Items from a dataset
*****

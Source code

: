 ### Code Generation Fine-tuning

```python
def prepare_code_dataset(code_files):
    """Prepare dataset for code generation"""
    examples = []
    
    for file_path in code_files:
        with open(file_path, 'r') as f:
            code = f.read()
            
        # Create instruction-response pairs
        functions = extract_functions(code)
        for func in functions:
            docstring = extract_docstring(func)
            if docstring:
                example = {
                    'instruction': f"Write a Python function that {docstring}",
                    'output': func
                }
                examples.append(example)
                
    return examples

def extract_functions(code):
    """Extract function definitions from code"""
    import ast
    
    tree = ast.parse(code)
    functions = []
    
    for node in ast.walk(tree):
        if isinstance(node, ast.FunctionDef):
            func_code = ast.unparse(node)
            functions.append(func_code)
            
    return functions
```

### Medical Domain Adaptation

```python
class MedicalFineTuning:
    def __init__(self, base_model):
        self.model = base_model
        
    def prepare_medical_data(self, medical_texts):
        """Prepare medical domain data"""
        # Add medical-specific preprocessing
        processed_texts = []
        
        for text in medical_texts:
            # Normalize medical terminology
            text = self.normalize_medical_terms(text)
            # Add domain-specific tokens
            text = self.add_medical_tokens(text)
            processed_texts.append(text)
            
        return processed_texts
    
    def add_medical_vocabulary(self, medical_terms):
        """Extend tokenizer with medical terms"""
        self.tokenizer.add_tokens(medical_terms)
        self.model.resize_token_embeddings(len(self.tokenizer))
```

*****

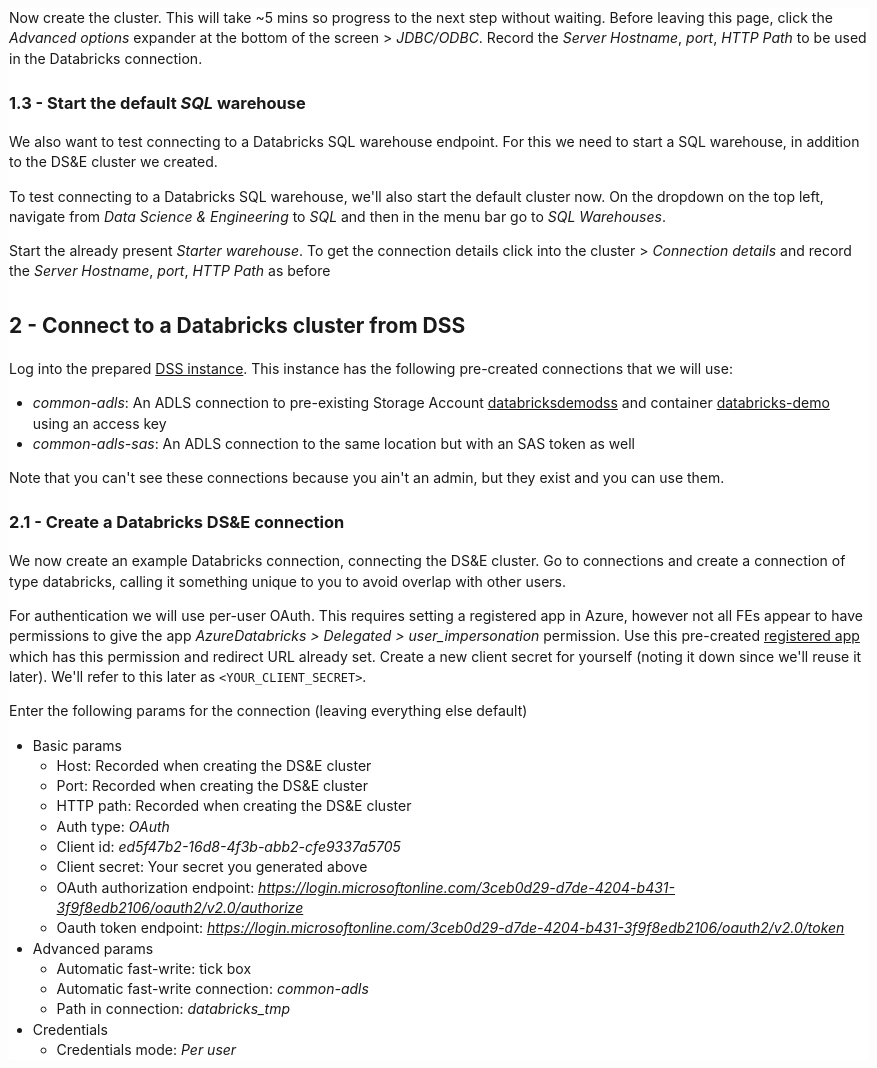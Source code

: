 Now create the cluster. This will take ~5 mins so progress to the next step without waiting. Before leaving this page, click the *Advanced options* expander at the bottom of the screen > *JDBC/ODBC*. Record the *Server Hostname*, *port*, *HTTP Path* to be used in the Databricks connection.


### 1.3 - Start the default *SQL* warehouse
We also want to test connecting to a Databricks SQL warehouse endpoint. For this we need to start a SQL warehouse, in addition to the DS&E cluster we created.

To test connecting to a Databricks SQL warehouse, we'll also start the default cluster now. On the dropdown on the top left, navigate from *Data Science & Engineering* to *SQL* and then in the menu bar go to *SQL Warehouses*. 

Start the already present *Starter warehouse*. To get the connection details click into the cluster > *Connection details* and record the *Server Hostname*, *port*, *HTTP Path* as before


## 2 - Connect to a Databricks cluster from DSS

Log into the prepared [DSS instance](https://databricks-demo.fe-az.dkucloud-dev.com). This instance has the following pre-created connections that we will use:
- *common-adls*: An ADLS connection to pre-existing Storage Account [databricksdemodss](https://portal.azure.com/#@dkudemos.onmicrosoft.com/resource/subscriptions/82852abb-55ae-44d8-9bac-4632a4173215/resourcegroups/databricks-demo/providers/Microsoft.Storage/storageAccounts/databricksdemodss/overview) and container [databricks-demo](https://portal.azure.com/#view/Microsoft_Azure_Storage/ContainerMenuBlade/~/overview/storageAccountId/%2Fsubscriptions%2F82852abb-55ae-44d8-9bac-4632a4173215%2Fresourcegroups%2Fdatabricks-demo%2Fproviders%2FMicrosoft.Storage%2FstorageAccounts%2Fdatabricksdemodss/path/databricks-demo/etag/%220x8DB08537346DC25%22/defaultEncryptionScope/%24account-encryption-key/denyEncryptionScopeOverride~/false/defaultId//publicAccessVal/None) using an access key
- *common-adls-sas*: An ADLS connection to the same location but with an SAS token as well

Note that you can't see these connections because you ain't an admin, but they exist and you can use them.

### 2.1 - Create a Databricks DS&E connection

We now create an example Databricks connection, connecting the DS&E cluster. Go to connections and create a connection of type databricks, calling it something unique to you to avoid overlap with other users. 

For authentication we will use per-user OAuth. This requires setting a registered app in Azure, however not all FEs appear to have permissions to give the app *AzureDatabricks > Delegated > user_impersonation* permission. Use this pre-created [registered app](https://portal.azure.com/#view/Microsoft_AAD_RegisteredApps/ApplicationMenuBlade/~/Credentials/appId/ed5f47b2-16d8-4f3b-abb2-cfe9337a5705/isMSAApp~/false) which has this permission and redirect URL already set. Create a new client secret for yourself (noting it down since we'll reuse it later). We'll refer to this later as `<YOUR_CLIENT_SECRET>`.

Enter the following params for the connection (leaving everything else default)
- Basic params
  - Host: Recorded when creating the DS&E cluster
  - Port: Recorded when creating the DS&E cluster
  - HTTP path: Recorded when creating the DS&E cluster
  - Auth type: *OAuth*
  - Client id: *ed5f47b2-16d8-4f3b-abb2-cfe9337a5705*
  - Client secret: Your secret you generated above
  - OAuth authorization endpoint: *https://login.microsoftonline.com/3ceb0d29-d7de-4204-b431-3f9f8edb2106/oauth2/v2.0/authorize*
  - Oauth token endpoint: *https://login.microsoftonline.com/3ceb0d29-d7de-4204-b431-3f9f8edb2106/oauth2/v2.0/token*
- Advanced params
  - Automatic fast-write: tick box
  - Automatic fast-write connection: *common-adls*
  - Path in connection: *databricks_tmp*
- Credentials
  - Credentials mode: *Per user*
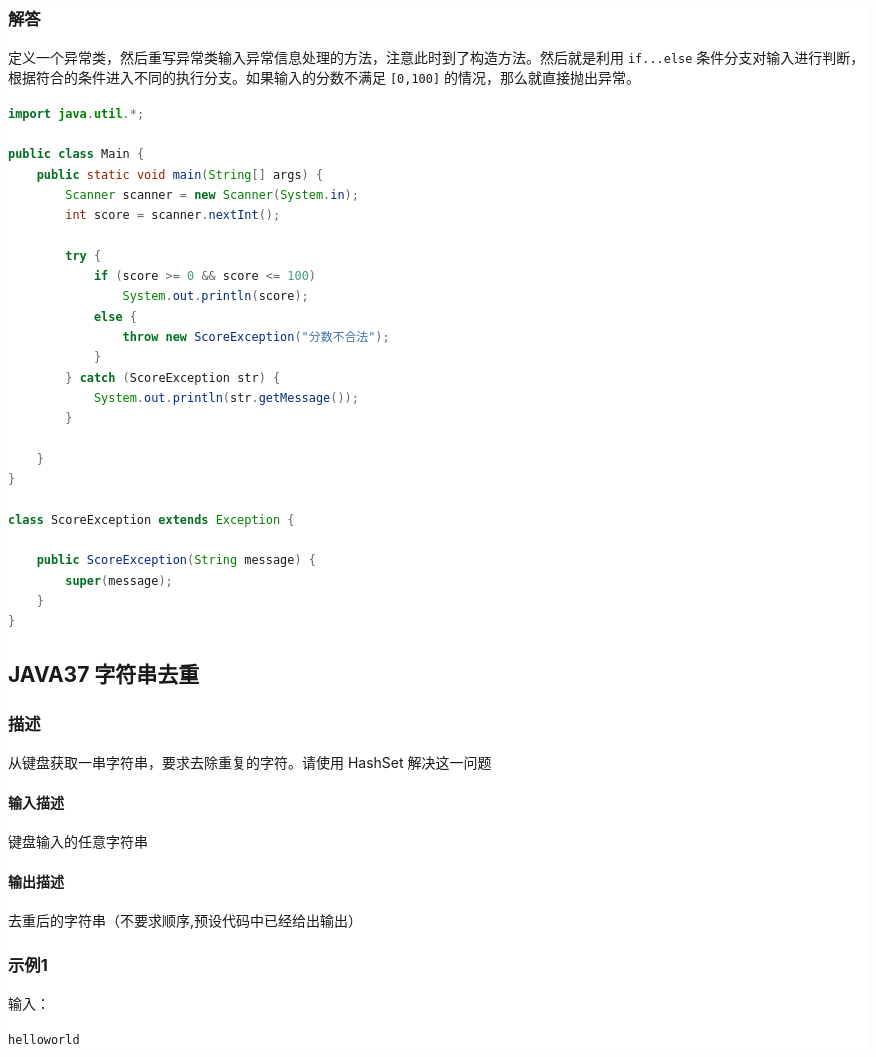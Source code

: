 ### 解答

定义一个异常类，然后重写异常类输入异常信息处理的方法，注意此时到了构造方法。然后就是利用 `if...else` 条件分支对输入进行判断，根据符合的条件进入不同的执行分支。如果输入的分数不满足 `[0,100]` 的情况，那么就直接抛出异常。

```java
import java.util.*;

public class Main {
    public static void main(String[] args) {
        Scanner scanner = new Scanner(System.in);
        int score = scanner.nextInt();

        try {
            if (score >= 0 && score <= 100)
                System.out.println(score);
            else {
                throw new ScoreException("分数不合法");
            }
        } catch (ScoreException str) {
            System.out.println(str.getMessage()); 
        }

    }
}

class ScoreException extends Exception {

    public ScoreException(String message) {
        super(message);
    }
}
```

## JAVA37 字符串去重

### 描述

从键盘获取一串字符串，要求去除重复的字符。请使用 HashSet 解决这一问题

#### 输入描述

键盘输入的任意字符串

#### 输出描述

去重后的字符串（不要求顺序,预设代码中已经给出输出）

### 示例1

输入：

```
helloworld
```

*****

**Exercise:** Show every line above in which the word "println" occurs.

**Your solution:**
                System.out.println(score);
            System.out.println(str.getMessage()); 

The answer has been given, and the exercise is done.